# MacDrive



## SzhehX (Feb 21, 2008)

Hello!

I recently installed MacDrive on my PC running WIN XP. I've had my HD removed from my iMac because of problems with my Logic Board (or so the tech guy says). All I need to do is backup/copy/create an image of my MAC HD so that I can send my iMac away to be fixed. In "My Computer" my MAC HD appears but when I try to Open/Explore the drive I receive the message that "this drive is not formatted". I thought MacDrive was supposed to fix this issue, so I think I'm missing some bit of information.

Can anyone fill in the blanks?


----------



## Yankee Rose (Jul 14, 1999)

Hi SzhehX - welcome to Tech Support Guy. 

Are you using MacDrive 7? If so, have you updated it?

Have you tried repairing the Mac drive?

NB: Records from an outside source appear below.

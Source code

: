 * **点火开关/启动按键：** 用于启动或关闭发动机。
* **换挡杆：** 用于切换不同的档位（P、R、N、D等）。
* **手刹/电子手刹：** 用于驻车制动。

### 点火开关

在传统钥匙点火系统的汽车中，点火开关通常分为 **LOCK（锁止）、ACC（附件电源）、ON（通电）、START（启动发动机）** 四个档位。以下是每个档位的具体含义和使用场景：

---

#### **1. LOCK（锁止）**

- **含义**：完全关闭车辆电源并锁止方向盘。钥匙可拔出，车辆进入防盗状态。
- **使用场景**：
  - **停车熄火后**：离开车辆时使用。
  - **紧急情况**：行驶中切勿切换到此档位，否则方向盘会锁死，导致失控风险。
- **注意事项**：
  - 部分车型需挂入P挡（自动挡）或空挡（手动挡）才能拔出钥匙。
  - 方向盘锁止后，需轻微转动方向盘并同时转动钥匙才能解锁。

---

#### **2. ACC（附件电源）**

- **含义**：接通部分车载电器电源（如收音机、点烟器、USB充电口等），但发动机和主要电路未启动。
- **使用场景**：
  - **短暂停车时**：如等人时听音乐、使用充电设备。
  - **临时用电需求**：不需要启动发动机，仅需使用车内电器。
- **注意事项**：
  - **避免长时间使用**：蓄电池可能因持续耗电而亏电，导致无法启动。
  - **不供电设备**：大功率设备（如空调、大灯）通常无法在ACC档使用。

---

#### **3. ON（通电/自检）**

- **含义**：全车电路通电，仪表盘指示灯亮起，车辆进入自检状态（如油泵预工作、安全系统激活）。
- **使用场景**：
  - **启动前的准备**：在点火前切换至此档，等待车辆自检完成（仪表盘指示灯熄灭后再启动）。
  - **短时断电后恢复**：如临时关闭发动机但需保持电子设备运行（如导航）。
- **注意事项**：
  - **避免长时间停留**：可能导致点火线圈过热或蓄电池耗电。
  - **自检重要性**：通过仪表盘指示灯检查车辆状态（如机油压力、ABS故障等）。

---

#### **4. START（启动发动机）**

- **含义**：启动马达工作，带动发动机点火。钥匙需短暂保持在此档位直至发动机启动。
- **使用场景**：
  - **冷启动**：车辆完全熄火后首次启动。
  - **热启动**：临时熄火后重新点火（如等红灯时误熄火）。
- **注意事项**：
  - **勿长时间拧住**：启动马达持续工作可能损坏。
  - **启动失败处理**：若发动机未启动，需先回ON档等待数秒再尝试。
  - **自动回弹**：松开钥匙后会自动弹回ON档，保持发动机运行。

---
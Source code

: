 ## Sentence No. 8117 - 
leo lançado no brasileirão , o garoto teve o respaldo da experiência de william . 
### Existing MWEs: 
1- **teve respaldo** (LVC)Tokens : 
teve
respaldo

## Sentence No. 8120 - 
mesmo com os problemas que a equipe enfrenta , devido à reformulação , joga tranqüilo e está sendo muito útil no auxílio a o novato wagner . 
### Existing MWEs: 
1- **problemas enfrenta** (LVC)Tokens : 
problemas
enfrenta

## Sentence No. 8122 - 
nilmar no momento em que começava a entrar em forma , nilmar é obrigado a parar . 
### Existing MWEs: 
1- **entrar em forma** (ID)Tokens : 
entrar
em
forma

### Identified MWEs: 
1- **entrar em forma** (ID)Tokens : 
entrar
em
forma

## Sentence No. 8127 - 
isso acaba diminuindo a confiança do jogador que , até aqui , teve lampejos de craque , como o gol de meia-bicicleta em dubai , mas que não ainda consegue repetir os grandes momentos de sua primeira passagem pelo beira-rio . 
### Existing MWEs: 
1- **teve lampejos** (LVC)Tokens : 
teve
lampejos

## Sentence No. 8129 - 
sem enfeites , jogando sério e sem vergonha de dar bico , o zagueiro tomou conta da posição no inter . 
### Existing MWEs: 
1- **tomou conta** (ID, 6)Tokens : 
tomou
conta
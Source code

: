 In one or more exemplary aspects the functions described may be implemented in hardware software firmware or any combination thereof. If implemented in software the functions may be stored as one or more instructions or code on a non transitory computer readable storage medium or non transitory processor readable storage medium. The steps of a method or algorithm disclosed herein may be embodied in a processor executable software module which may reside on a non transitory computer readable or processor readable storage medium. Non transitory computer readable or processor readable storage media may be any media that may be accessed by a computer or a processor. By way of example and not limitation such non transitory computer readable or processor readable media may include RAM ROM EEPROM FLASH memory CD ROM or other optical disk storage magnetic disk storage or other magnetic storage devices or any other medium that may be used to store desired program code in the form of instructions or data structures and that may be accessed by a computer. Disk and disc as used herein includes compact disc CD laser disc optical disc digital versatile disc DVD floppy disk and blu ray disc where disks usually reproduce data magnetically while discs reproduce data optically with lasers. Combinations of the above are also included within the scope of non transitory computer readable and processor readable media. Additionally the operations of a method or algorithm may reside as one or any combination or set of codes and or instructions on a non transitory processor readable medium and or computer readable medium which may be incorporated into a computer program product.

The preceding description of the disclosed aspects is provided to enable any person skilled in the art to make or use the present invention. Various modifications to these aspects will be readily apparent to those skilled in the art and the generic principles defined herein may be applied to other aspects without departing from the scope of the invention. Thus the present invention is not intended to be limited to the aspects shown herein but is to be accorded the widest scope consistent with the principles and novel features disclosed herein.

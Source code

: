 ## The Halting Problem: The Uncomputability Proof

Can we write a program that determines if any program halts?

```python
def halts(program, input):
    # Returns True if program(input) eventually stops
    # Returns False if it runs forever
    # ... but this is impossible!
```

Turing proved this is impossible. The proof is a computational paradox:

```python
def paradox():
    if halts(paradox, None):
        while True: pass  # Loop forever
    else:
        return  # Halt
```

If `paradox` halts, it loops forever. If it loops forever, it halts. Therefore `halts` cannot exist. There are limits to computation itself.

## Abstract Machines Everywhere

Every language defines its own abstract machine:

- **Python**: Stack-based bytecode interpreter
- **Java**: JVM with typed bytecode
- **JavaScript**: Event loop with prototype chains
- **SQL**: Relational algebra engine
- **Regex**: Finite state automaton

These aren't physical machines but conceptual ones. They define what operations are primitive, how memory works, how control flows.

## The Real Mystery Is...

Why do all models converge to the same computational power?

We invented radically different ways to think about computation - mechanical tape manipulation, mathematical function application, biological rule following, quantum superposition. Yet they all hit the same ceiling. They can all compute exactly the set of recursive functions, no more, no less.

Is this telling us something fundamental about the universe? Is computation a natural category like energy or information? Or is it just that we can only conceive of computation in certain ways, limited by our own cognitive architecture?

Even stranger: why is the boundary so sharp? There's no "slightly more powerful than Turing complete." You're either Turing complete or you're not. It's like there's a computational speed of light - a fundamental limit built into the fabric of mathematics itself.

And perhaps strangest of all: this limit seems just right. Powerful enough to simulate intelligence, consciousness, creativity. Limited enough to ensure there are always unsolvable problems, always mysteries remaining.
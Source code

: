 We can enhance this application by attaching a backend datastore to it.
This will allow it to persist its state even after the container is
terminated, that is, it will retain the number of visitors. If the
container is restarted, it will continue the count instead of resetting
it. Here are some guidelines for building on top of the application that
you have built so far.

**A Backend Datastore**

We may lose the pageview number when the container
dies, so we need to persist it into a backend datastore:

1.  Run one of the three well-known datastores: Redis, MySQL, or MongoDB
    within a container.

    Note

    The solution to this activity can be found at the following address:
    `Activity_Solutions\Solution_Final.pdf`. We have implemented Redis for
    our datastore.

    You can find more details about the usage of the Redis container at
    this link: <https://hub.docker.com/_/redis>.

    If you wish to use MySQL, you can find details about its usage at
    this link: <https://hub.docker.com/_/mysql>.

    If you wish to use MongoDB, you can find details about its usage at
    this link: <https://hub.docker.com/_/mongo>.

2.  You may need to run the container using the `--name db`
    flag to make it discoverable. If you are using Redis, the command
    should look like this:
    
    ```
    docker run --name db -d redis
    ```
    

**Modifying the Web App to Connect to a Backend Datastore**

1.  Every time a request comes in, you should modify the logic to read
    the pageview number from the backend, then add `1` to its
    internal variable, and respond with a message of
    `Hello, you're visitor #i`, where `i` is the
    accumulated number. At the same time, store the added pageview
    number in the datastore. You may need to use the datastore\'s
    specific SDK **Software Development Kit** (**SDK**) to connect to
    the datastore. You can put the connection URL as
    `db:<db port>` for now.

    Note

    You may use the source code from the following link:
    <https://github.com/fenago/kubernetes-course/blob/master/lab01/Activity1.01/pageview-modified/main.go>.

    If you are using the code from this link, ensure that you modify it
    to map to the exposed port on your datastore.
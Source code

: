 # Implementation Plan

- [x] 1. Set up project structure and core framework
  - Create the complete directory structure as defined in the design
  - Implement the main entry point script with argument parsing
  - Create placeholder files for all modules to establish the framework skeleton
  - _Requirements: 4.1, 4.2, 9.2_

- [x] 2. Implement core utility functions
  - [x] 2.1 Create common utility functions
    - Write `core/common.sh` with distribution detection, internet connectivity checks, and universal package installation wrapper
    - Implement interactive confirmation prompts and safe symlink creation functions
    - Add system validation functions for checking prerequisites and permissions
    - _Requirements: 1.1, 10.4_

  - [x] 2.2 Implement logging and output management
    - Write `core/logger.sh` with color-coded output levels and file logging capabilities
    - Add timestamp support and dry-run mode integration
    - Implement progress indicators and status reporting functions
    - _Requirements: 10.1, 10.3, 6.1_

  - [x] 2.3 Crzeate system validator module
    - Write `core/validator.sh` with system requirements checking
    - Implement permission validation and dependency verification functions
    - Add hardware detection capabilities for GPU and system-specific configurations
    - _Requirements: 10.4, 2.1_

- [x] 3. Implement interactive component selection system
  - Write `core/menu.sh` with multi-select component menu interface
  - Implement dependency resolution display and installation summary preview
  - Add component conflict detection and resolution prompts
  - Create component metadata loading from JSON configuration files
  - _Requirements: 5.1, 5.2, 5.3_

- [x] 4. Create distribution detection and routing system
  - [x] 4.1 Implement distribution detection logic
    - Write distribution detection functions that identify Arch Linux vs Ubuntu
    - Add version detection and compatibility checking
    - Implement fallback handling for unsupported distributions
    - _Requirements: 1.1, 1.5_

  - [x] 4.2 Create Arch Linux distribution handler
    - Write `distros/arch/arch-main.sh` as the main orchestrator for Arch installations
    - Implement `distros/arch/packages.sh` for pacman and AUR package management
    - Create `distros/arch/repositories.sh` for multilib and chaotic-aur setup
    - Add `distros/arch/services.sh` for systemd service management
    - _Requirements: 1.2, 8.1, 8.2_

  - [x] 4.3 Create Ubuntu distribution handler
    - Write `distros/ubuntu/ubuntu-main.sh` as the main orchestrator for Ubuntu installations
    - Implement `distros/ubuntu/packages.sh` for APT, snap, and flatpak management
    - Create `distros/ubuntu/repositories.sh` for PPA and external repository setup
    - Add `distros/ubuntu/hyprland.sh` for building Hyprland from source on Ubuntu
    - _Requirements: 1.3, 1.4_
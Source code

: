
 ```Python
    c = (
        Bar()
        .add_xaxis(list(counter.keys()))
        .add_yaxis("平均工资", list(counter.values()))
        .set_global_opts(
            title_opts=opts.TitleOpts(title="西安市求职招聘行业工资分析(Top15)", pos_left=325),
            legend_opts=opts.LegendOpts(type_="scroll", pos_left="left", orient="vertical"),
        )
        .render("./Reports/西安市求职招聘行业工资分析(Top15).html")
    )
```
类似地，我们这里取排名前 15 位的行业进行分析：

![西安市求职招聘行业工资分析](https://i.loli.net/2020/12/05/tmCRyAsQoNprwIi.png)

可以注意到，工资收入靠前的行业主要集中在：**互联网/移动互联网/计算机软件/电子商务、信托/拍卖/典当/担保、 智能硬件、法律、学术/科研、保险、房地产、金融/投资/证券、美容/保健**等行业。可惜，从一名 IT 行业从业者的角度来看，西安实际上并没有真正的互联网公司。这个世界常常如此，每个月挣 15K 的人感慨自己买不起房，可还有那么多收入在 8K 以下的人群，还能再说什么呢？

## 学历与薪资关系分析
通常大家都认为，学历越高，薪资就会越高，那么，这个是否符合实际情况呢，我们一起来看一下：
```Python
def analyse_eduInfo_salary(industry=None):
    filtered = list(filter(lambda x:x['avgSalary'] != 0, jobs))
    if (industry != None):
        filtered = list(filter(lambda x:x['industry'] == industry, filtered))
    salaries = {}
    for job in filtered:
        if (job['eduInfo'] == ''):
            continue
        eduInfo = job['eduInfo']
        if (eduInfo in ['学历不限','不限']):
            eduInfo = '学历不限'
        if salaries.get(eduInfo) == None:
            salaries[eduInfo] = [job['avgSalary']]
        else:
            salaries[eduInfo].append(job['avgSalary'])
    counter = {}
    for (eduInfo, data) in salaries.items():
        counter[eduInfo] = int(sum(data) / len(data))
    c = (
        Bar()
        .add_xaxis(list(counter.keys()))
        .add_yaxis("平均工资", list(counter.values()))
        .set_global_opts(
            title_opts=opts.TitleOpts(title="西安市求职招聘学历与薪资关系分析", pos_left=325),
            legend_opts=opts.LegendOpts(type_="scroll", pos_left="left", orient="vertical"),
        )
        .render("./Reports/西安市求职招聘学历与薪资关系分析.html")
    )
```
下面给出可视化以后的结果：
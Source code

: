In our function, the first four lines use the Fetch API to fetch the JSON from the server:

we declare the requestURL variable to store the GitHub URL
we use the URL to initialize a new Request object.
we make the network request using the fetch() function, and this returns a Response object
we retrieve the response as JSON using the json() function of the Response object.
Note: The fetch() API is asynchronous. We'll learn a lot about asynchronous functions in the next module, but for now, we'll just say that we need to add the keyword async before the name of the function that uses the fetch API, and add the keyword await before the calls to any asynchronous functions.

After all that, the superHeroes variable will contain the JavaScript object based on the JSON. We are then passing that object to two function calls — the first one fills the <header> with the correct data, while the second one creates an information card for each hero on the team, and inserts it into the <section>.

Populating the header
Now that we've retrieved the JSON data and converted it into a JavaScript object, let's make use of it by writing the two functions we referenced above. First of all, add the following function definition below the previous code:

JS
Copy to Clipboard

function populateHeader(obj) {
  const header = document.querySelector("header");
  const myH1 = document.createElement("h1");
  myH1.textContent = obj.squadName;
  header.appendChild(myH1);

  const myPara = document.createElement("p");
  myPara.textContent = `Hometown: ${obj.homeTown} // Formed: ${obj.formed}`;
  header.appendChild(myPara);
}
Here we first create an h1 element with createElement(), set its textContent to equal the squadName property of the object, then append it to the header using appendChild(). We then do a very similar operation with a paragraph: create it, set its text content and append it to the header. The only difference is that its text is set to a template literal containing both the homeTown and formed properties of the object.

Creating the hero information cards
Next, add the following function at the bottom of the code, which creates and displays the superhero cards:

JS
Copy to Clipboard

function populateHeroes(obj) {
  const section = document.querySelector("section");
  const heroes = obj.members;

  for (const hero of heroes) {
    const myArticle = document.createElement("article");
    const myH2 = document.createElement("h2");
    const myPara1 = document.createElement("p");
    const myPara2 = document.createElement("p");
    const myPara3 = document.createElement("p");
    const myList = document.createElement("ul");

Click Start > Programs > MacDrive 7 > Tools > Format or Repair Mac Disks. (Of course don't use the Format option.) 

Hope that helps!


----------



## SzhehX (Feb 21, 2008)

The version of MacDrive is up to date. 

But I didn't realize that there is a repair option. I took the drive back to the repair shop (who originally told me the drive was fine) and got them to check it out again. They told me this time that the drive is greatly damaged and that I should use a recovery program to try to get the files back. Their service would have costed too much money (for me).

Will MacDrive be able to recover, or should I get Disk Warrior?


----------



## Yankee Rose (Jul 14, 1999)

Interesting that the Mac techs didn't realize the HDD was damaged the first time. 

If I were you, I would first try the "Repair" option within MacDrive. If that is unsuccessful, take a look at this link from Mediafour's website (the maker of MacDrive.) Notice in Step 2 they do recommend Disk Warrior or Norton's Disk Doctor. So that would be the next logical step in attempting to recover your data.

Hope that helps! Good luck!


----------



## SzhehX (Feb 21, 2008)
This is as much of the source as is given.